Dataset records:
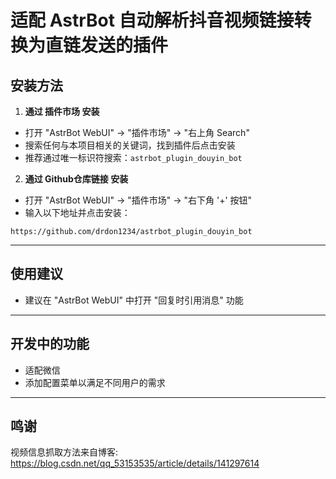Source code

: # 适配 AstrBot 自动解析抖音视频链接转换为直链发送的插件

## 安装方法

1. **通过 插件市场 安装**  
- 打开 "AstrBot WebUI" -> "插件市场" -> "右上角 Search"  
- 搜索任何与本项目相关的关键词，找到插件后点击安装
- 推荐通过唯一标识符搜索：```astrbot_plugin_douyin_bot```

2. **通过 Github仓库链接 安装**  
- 打开 "AstrBot WebUI" -> "插件市场" -> "右下角 '+' 按钮"  
- 输入以下地址并点击安装：
```
https://github.com/drdon1234/astrbot_plugin_douyin_bot
```

---
## 使用建议
- 建议在 "AstrBot WebUI" 中打开 "回复时引用消息" 功能

---
## 开发中的功能

- 适配微信
- 添加配置菜单以满足不同用户的需求

---
## 鸣谢

视频信息抓取方法来自博客: https://blog.csdn.net/qq_53153535/article/details/141297614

WHAT TO PRODUCE — Could you work out how many lines in the records include "WebUI"? Answer with the number only.

RESULT — 3